Task statement:
Once the pictures are removed, restate the listing word for word.

Input for this task:
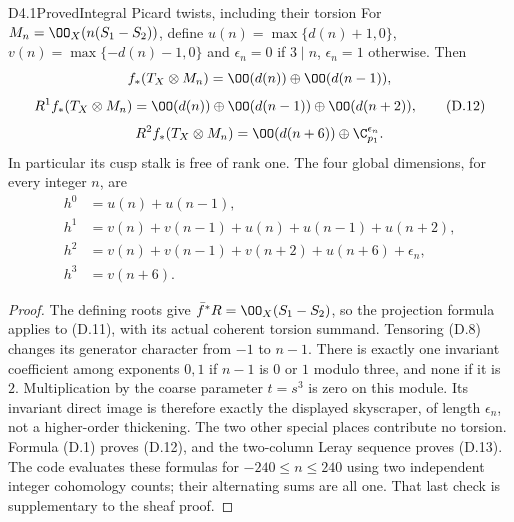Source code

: \begin{claim}{D4.1}{Proved}{Integral Picard twists, including their torsion}
For $M_n=\OO_X(n(S_1-S_2))$, define
$u(n)=\max\{d(n)+1,0\}$, $v(n)=\max\{-d(n)-1,0\}$ and
$\epsilon_n=0$ if $3\mid n$, $\epsilon_n=1$ otherwise. Then
\[
 f_*(T_X\otimes M_n)=\OO(d(n))\oplus\OO(d(n-1)),
\]
\[
 R^1f_*(T_X\otimes M_n)=
 \OO(d(n))\oplus\OO(d(n-1))\oplus\OO(d(n+2)),           \tag{D.12}
\]
\[
 R^2f_*(T_X\otimes M_n)=
 \OO(d(n+6))\oplus\C_{p_1}^{\epsilon_n}.
\]
In particular its cusp stalk is free of rank one. The four global
dimensions, for every integer $n$, are
\begin{align*}
 h^0&=u(n)+u(n-1),\\
 h^1&=v(n)+v(n-1)+u(n)+u(n-1)+u(n+2),\\
 h^2&=v(n)+v(n-1)+v(n+2)+u(n+6)+\epsilon_n,\\
 h^3&=v(n+6).                                          \tag{D.13}
\end{align*}
\end{claim}
\begin{proof}
The defining roots give $\bar f^*R=\OO_X(S_1-S_2)$, so the projection
formula applies to (D.11), with its actual coherent torsion summand.
Tensoring (D.8) changes its generator character from $-1$ to $n-1$.
There is exactly one invariant coefficient among exponents $0,1$ if
$n-1$ is $0$ or $1$ modulo three, and none if it is $2$. Multiplication
by the coarse parameter $t=s^3$ is zero on this module. Its invariant
direct image is therefore exactly the displayed skyscraper, of
length $\epsilon_n$, not a higher-order thickening. The two other
special places contribute no torsion. Formula (D.1) proves (D.12),
and the two-column Leray sequence proves (D.13). The code evaluates
these formulas for $-240\le n\le240$ using two independent integer
cohomology counts; their alternating sums are all one. That last
check is supplementary to the sheaf proof.
\end{proof}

Solution to the exercise:
Source code

: \begin{claim}{D4.1}{Proved}{Integral Picard twists, including their torsion}
For $M_n=\OO_X(n(S_1-S_2))$, define
$u(n)=\max\{d(n)+1,0\}$, $v(n)=\max\{-d(n)-1,0\}$ and
$\epsilon_n=0$ if $3\mid n$, $\epsilon_n=1$ otherwise. Then
\[
 f_*(T_X\otimes M_n)=\OO(d(n))\oplus\OO(d(n-1)),
\]
\[
 R^1f_*(T_X\otimes M_n)=
 \OO(d(n))\oplus\OO(d(n-1))\oplus\OO(d(n+2)),           \tag{D.12}
\]
\[
 R^2f_*(T_X\otimes M_n)=
 \OO(d(n+6))\oplus\C_{p_1}^{\epsilon_n}.
\]
In particular its cusp stalk is free of rank one. The four global
dimensions, for every integer $n$, are
\begin{align*}
 h^0&=u(n)+u(n-1),\\
 h^1&=v(n)+v(n-1)+u(n)+u(n-1)+u(n+2),\\
 h^2&=v(n)+v(n-1)+v(n+2)+u(n+6)+\epsilon_n,\\
 h^3&=v(n+6).                                          \tag{D.13}
\end{align*}
\end{claim}
\begin{proof}
The defining roots give $\bar f^*R=\OO_X(S_1-S_2)$, so the projection
formula applies to (D.11), with its actual coherent torsion summand.
Tensoring (D.8) changes its generator character from $-1$ to $n-1$.
There is exactly one invariant coefficient among exponents $0,1$ if
$n-1$ is $0$ or $1$ modulo three, and none if it is $2$. Multiplication
by the coarse parameter $t=s^3$ is zero on this module. Its invariant
direct image is therefore exactly the displayed skyscraper, of
length $\epsilon_n$, not a higher-order thickening. The two other
special places contribute no torsion. Formula (D.1) proves (D.12),
and the two-column Leray sequence proves (D.13). The code evaluates
these formulas for $-240\le n\le240$ using two independent integer
cohomology counts; their alternating sums are all one. That last
check is supplementary to the sheaf proof.
\end{proof}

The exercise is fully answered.